TASK ITEM >> Find the line containing "values of pleiotropy test statistic, and" in the listing below. Repeat it exactly, along with each following line up to and including the one containing "are large enough".

MATERIAL SHOWN >>
══════════════════════════════

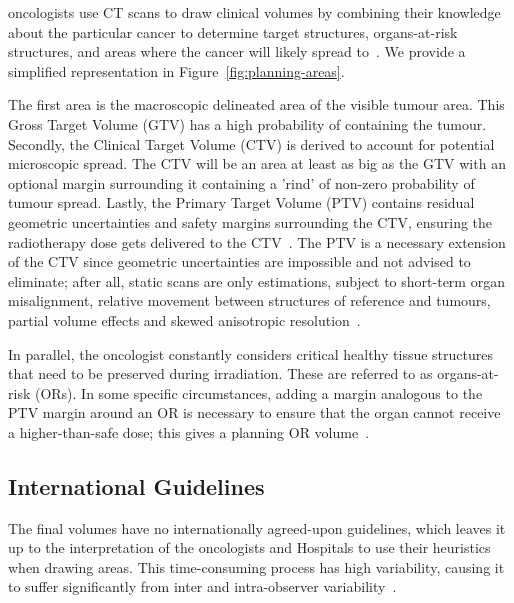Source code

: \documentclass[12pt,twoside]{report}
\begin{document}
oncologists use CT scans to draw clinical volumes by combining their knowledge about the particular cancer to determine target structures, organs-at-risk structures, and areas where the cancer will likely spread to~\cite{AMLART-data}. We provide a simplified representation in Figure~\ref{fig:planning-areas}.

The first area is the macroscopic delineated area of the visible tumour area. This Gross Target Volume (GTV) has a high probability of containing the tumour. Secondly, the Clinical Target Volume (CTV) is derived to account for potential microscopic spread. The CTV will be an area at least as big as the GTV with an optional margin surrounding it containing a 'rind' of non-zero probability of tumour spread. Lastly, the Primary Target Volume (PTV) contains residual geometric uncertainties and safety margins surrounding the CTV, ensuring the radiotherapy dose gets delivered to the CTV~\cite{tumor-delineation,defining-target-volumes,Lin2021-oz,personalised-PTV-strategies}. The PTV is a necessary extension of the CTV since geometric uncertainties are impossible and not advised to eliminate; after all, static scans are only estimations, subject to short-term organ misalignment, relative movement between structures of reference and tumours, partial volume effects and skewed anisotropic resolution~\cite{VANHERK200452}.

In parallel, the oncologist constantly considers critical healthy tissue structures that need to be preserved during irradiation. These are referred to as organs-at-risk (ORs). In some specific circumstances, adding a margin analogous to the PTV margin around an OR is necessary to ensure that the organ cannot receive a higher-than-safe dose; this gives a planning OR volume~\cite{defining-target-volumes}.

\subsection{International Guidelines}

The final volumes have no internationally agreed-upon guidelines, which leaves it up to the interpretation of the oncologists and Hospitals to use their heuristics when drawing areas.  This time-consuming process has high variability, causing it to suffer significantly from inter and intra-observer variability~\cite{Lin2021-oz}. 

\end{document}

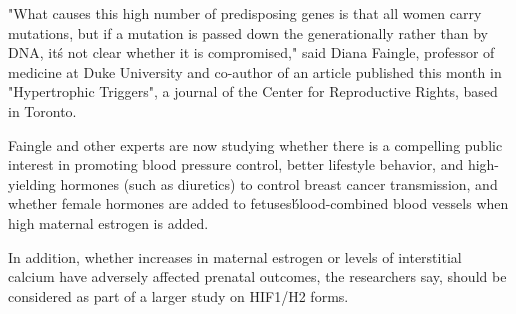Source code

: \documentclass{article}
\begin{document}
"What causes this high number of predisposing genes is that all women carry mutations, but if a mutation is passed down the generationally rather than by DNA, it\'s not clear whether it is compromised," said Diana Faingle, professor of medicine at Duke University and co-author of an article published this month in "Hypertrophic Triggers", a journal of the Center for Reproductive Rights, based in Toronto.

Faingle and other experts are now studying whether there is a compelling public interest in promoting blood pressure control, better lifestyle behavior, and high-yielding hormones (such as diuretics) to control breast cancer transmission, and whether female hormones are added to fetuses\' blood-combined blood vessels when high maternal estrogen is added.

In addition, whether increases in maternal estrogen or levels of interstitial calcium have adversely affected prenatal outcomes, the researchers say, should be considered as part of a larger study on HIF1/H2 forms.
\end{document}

══════════════════════════════

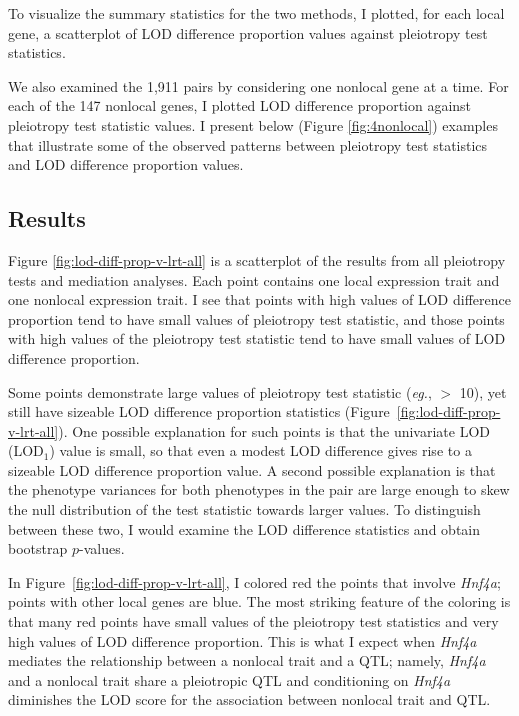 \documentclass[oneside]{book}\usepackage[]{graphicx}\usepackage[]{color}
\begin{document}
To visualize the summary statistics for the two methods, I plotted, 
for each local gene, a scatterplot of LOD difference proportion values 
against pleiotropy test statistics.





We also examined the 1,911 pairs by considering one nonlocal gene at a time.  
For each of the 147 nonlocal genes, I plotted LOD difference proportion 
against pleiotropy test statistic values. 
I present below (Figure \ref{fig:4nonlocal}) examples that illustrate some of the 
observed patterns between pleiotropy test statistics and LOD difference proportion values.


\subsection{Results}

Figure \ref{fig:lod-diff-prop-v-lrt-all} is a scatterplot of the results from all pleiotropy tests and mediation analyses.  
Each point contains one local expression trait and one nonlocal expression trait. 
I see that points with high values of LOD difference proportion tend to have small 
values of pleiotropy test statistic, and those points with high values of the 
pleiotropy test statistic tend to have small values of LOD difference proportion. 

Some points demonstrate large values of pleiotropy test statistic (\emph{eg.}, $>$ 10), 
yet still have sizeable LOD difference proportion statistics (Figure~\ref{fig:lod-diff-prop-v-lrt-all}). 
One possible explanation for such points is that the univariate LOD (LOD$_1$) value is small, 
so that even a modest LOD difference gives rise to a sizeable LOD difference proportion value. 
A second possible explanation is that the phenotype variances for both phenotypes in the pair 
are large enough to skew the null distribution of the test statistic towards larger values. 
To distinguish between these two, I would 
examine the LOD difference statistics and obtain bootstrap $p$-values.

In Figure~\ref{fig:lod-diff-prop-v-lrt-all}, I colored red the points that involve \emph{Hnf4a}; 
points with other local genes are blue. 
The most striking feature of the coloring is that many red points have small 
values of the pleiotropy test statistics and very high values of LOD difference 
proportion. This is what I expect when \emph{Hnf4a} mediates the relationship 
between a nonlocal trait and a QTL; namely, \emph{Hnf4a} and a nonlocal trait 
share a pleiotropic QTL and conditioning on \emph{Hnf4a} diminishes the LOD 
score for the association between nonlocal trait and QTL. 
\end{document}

══════════════════════════════

EXERCISE RESPONSE >>
values of pleiotropy test statistic, and those points with high values of the 
pleiotropy test statistic tend to have small values of LOD difference proportion. 

Some points demonstrate large values of pleiotropy test statistic (\emph{eg.}, $>$ 10), 
yet still have sizeable LOD difference proportion statistics (Figure~\ref{fig:lod-diff-prop-v-lrt-all}). 
One possible explanation for such points is that the univariate LOD (LOD$_1$) value is small, 
so that even a modest LOD difference gives rise to a sizeable LOD difference proportion value. 
A second possible explanation is that the phenotype variances for both phenotypes in the pair 
are large enough to skew the null distribution of the test statistic towards larger values. 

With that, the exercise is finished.